How Is Rhinotracheitis Treated?
A cat/kitten sick with Rhinotracheitis primarily requires supportive care for the symptoms the disease produces, as it is a virus infection. Veterinarians will often prescribe antibiotics as well, because they wish to avoid the resulting bacterial infections that happen in conjunction with the damage from the virus infection.

Supportive care is dependent upon the symptoms. It typically means such things as keeping the eyes and nose free of mucous, treating any eye ulcers, force feeding of fluids, and a good deal of loving care.


How Can Rhinotracheitis Be Prevented?
Prevention of Rhinotracheitis is a two-part program, both parts of which are equally important. Since vaccines were developed for Rhinotracheitis, the number of cats affected by this condition has dramatically decreased. It is still a disease to be reckoned with, however, because of the ease with which cats can reinfect one another, especially in multiple-cat environments. Proper immunization and management are both needed.


Immunity/Vaccination: This is the safest and easiest way to mount an immunity against FVR. It should be done before infection to be most effective. This is also the best way to avoid the possibility of carrier cats. Dependent on the vaccine, timing and formulation of vaccine used, it can reduce or prevent Rhinotracheitis in well managed, sanitary multiple-cat households. Which vaccines to use and how often is beyond the scope of this article, but excellent references are available on the subject.
There is basically only one strain of Rhinotracheitis (Feline Herpes Virus-1), and immunity to it in the natural way (after infection) does not happen as is generally the case with other diseases.
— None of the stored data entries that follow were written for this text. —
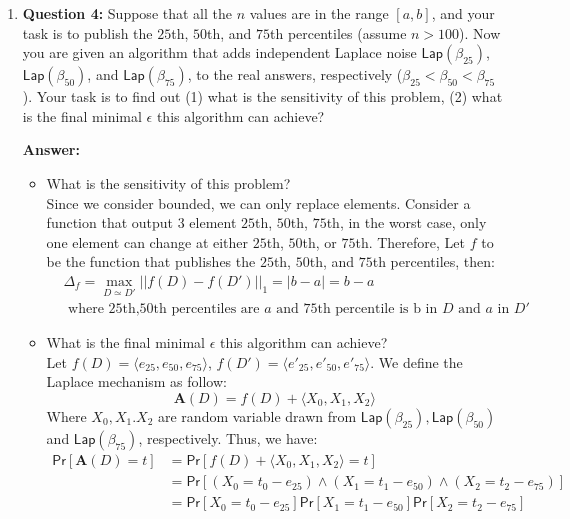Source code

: \documentclass{article}
\renewcommand{\AA}{\mathbf{A}}
\renewcommand{\Pr}[1]{\ensuremath{\mathsf{Pr}\left[#1\right]}\xspace}
\newcommand{\ans}[1]{\begin{mdframed}\textbf{Answer: }#1\end{mdframed}}
\begin{document}
\begin{enumerate}
{	}
	\item []\textbf{Question 4:} Suppose that all the $n$ values are in the range $[a,b]$, and your task is to publish the $25$th, $50$th, and $75$th percentiles (assume $n>100$).  Now you are given an algorithm that adds independent Laplace noise $\mathsf{Lap}\left(\beta_{25}\right)$, $\mathsf{Lap}\left(\beta_{50}\right)$, and $\mathsf{Lap}\left(\beta_{75}\right)$, to the real answers, respectively ($\beta_{25}<\beta_{50}<\beta_{75}$).  Your task is to find out (1) what is the sensitivity of this problem, (2) what is the final minimal $\epsilon$ this algorithm can achieve? 
	\ans{
		\begin{itemize}
			\item What is the sensitivity of this problem?
			\\
			Since we consider bounded, we can only replace elements. Consider a function that output 3 element $25$th, $50$th, $75$th, in the worst case, only one element can change at either $25$th, $50$th, or $75$th. Therefore, Let $f$ to be the function that publishes the $25$th, $50$th, and $75$th percentiles, then:
			\begin{equation}
			\begin{split}
				&\Delta_f = \max_{D\simeq D'} ||f(D) - f(D')||_1 = |b-a| = b-a 
				\\&\text{ where 25th,50th percentiles are }a\text{ and 75th percentile is b in }D\text{ and } a \text{ in } D'
			\end{split}
			\end{equation}
			\item What is the final minimal $\epsilon$ this algorithm can achieve?
			\\
			Let $f(D)=\langle e_{25},e_{50},e_{75} \rangle$, $f(D')=\langle e'_{25},e'_{50},e'_{75} \rangle$. We define the Laplace mechanism as follow:
			\begin{equation}
				\AA(D) = f(D) + \langle X_0,X_1,X_2\rangle
			\end{equation}
			Where $X_0,X_1.X_2$ are random variable drawn from $\mathsf{Lap}(\beta_{25}),\mathsf{Lap}(\beta_{50})$ and $\mathsf{Lap}(\beta_{75})$, respectively.
			Thus, we have:
			\begin{equation}
				\begin{split}
					\Pr{\AA(D) = t} &=\Pr{f(D)+\langle X_0,X_1,X_2\rangle = t} 
					\\&= \Pr{(X_0=t_0-e_{25})\wedge (X_1=t_1-e_{50})\wedge (X_2 = t_2-e_{75})}
					\\&= \Pr{X_0=t_0-e_{25}}\Pr{X_1=t_1-e_{50}}\Pr{X_2 = t_2-e_{75}}

\end{split}
\end{equation}
\end{itemize}}
\end{enumerate}
\end{document}

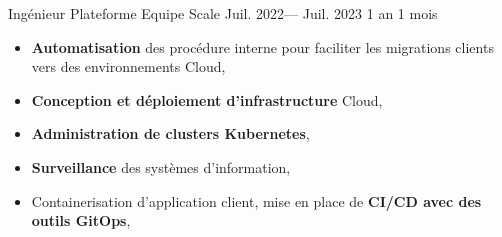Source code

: \jobposition%
{Ingénieur Plateforme}%
{Equipe Scale}
{Juil. 2022--- Juil. 2023}%
{1 an 1 mois}%
{
	\begin{itemize}
		\item \textbf{Automatisation} des procédure interne pour faciliter les
		      migrations clients vers des environnements Cloud,
		\item \textbf{Conception et déploiement d'infrastructure} Cloud,
		\item \textbf{Administration de clusters Kubernetes},
		\item \textbf{Surveillance} des systèmes d'information,
		\item Containerisation d'application client, mise en place de
		      \textbf{CI/CD avec des outils GitOps},
	\end{itemize}
}
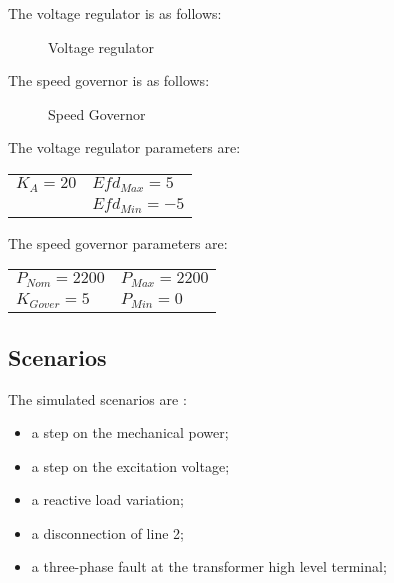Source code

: \documentclass[a4paper, 12pt]{report}
\begin{document}
The voltage regulator is as follows:
\begin{figure}[H]
\centering
{}
\caption{Voltage regulator}
\end{figure}

The speed governor is as follows:
\begin{figure}[H]
\centering
{}
\caption{Speed Governor}
\end{figure}

The voltage regulator parameters are:
\begin{center}
\begin{tabular}{l|l}
   $K_A=20$ & $Efd_{Max}=5$  \\
    & $Efd_{Min}=-5$   \\
\end{tabular}
\end{center}

The speed governor parameters are:
\begin{center}
\begin{tabular}{l|l}
   $P_{Nom}=2200$ & $P_{Max}=2200$  \\
   $K_{Gover}=5$ & $P_{Min}=0$   \\
\end{tabular}
\end{center}

\subsection{Scenarios}
The simulated scenarios are :
\begin{itemize}
\item a step on the mechanical power;
\item a step on the excitation voltage;
\item a reactive load variation;
\item a disconnection of line 2;
\item a three-phase fault at the transformer high level terminal;
\end{itemize}
\end{document}
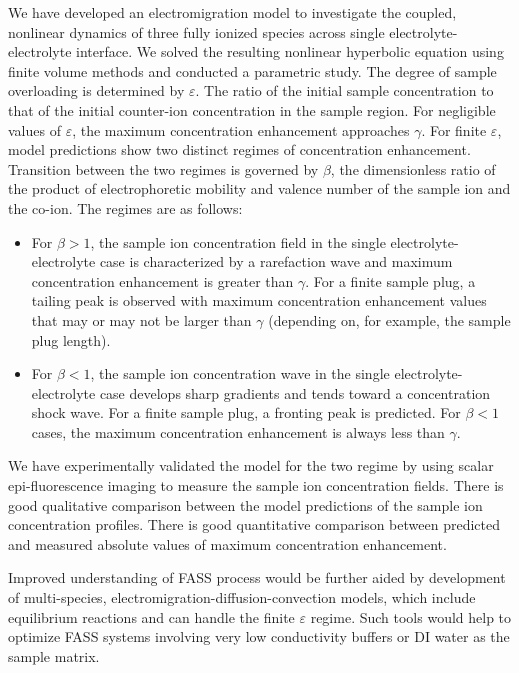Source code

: \documentclass[lineno,authoryear]{FLO_v1}%
\theoremstyle{definition}
\begin{document}
We have developed an electromigration model to investigate
the coupled, nonlinear dynamics of three fully ionized
species across single electrolyte-electrolyte interface. We
solved the resulting nonlinear hyperbolic equation using
finite volume methods and conducted a parametric study. The
degree of sample overloading is determined by
$\varepsilon$. The ratio of the initial sample
concentration to that of the initial counter-ion
concentration in the sample region. For negligible values
of $\varepsilon$, the maximum concentration enhancement
approaches $\gamma$. For finite $\varepsilon$, model
predictions show two distinct regimes of concentration
enhancement. Transition between the two regimes is governed
by $\beta$, the dimensionless ratio of the product of
electrophoretic mobility and valence number of the sample
ion and the co-ion. The regimes are as follows:
\begin{itemize}
\item For $\beta > 1$, the sample ion concentration
field in the single electrolyte-electrolyte case is
characterized by a rarefaction wave and maximum
concentration enhancement is greater than $\gamma$. For
a finite sample plug, a tailing peak is observed with
maximum concentration enhancement values that may or
may not be larger than $\gamma$ (depending on, for
example, the sample plug length).
\item For $\beta < 1$, the sample ion concentration wave
in the single electrolyte-electrolyte case develops
sharp gradients and tends toward a concentration shock
wave. For a finite sample plug, a fronting peak is
predicted. For $\beta <1$ cases, the maximum
concentration enhancement is always less than $\gamma$.
\end{itemize}
We have experimentally validated the model for the two
regime by using scalar epi-fluorescence imaging to measure
the sample ion concentration fields. There is good
qualitative comparison between the model predictions of the
sample ion concentration profiles. There is good
quantitative comparison between predicted and measured
absolute values of maximum concentration enhancement.

Improved understanding of FASS process would be further
aided by development of multi-species,
electromigration-diffusion-convection models, which include
equilibrium reactions and can handle the finite
$\varepsilon $ regime. Such tools would help to optimize
FASS systems involving very low conductivity buffers or DI
water as the sample matrix.\clearpage
\end{document}
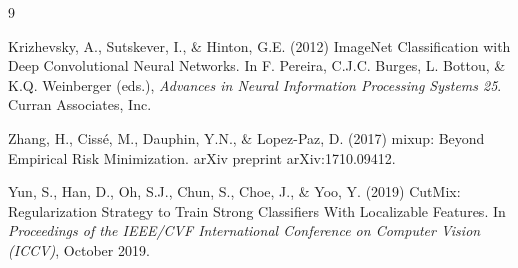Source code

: \documentclass{article}
\begin{document}
\begin{thebibliography}{9}

Krizhevsky, A., Sutskever, I., \& Hinton, G.E. (2012) 
ImageNet Classification with Deep Convolutional Neural Networks. 
In F. Pereira, C.J.C. Burges, L. Bottou, \& K.Q. Weinberger (eds.), 
{\it Advances in Neural Information Processing Systems 25}. 
Curran Associates, Inc.

Zhang, H., Cissé, M., Dauphin, Y.N., \& Lopez-Paz, D. (2017) 
mixup: Beyond Empirical Risk Minimization. 
arXiv preprint arXiv:1710.09412.

Yun, S., Han, D., Oh, S.J., Chun, S., Choe, J., \& Yoo, Y. (2019) 
CutMix: Regularization Strategy to Train Strong Classifiers With Localizable Features. 
In {\it Proceedings of the IEEE/CVF International Conference on Computer Vision (ICCV)}, 
October 2019.

\end{thebibliography}
\end{document}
Reinfection can happen again as shortly as six months after an initial infection, in addition to the fact that natural infection creates carrier cats.


Management: Since cats can sneeze this virus all about them, cleaning and disinfection are necessary to reduce the load of virus in the environment. Management is needed in multiple cat catteries/shelters to apply principles such as separation of sick cats from healthy ones, kittens in separate age groups until 12-16 weeks of age, and reduction of physical and mental stress.

Summary
Although there is much more to the subject of vaccination and its effect on this disease, it is hoped that this discussion will increase the general understanding of Rhinotracheitis. It is important for those who have cats, especially those with groups of cats, to respect the serious consequences of this disease on the general health of felines.